• [Brief]:
Copy every line of the following data that includes the string "utilizado".

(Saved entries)
■ ■ ■ ■ ■ ■ ■

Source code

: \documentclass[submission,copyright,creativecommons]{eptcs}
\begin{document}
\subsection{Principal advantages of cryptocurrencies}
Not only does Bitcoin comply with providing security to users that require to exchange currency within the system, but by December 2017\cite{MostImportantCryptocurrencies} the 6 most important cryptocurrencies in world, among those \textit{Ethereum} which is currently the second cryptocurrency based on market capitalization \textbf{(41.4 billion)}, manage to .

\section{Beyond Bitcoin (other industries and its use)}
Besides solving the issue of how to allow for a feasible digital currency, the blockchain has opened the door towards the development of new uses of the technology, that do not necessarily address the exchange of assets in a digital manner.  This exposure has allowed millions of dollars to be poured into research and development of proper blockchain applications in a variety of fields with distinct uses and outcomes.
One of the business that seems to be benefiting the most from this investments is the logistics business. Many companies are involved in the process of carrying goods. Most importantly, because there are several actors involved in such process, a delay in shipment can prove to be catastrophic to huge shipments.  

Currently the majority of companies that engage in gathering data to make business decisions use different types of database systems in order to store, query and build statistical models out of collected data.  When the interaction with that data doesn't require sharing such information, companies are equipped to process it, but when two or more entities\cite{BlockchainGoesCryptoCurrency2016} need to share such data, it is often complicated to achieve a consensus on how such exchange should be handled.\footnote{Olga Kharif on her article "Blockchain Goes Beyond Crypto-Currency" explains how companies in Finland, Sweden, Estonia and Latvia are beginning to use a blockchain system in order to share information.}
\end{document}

■ ■ ■ ■ ■ ■ ■

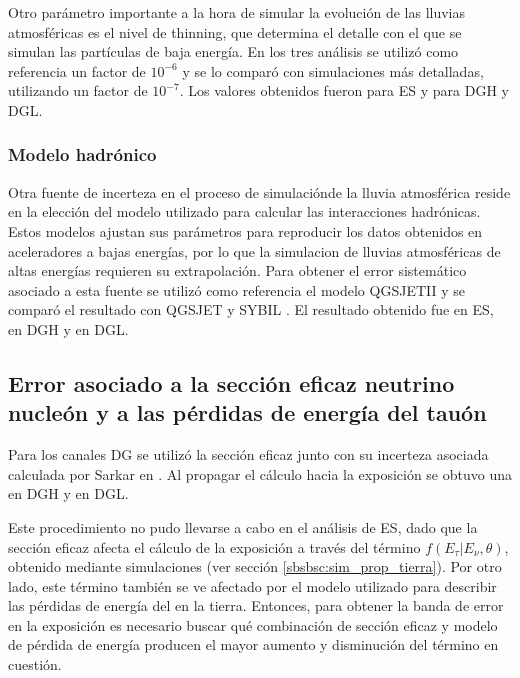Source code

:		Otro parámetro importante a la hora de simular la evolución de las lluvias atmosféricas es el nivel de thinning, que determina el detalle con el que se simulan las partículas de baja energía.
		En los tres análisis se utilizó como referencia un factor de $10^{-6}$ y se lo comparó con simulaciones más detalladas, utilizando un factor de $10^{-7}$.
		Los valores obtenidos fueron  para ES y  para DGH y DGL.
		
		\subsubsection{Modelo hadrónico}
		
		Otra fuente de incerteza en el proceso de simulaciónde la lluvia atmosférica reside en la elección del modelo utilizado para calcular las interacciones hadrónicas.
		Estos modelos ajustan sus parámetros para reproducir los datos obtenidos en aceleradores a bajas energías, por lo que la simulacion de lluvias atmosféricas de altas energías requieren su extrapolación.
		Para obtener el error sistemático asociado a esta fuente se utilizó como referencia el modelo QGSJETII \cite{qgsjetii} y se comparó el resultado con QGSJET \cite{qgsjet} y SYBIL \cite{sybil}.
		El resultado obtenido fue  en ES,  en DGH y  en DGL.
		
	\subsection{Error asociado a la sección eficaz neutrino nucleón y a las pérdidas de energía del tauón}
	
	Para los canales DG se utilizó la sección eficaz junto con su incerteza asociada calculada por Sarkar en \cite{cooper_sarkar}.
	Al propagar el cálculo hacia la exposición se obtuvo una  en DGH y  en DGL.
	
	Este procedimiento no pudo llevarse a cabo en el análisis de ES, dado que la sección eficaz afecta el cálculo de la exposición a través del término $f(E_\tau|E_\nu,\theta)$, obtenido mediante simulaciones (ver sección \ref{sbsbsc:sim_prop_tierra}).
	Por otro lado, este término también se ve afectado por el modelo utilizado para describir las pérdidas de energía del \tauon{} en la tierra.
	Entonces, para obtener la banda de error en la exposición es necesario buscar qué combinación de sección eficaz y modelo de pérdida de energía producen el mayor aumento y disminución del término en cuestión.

■ ■ ■ ■ ■ ■ ■

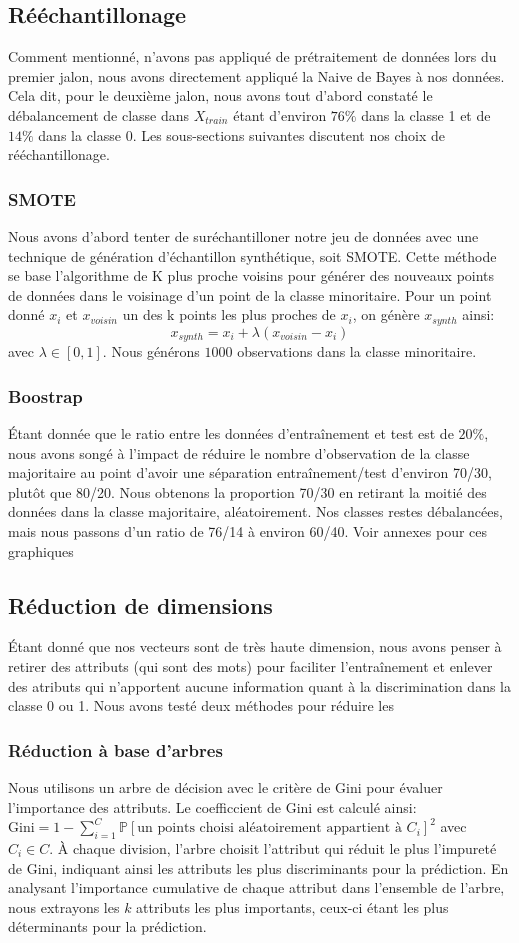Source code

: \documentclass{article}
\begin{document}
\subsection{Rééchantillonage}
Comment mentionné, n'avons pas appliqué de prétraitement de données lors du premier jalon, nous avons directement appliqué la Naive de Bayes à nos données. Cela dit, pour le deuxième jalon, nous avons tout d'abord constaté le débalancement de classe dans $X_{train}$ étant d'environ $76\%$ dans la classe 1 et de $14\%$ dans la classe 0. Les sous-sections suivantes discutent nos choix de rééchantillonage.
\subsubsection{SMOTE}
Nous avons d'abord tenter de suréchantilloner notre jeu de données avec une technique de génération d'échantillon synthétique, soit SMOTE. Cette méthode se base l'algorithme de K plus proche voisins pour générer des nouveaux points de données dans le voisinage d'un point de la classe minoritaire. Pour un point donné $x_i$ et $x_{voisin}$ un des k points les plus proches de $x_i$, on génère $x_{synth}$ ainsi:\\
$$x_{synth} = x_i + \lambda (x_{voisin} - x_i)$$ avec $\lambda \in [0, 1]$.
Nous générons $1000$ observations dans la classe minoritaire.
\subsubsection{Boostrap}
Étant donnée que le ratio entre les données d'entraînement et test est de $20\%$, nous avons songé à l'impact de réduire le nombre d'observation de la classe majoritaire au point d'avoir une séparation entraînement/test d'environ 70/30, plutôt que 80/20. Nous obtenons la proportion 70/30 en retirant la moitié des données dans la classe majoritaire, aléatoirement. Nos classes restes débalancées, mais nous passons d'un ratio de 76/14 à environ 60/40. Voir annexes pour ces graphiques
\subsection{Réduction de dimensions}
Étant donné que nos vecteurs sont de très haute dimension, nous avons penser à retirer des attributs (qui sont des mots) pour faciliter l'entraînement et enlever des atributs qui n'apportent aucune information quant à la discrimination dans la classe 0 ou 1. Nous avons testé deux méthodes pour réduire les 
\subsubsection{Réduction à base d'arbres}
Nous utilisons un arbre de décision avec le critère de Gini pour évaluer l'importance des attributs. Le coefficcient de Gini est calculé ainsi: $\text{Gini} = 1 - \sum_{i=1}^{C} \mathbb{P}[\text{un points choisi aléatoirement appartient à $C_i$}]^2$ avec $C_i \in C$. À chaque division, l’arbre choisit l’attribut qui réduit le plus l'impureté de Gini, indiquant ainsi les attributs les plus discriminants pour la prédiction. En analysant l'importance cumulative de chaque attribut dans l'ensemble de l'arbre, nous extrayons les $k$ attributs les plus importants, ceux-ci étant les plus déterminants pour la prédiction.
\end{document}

■ ■ ■ ■ ■ ■ ■

• [Solution for this exercise]:
		Otra fuente de incerteza en el proceso de simulaciónde la lluvia atmosférica reside en la elección del modelo utilizado para calcular las interacciones hadrónicas.
	Por otro lado, este término también se ve afectado por el modelo utilizado para describir las pérdidas de energía del \tauon{} en la tierra.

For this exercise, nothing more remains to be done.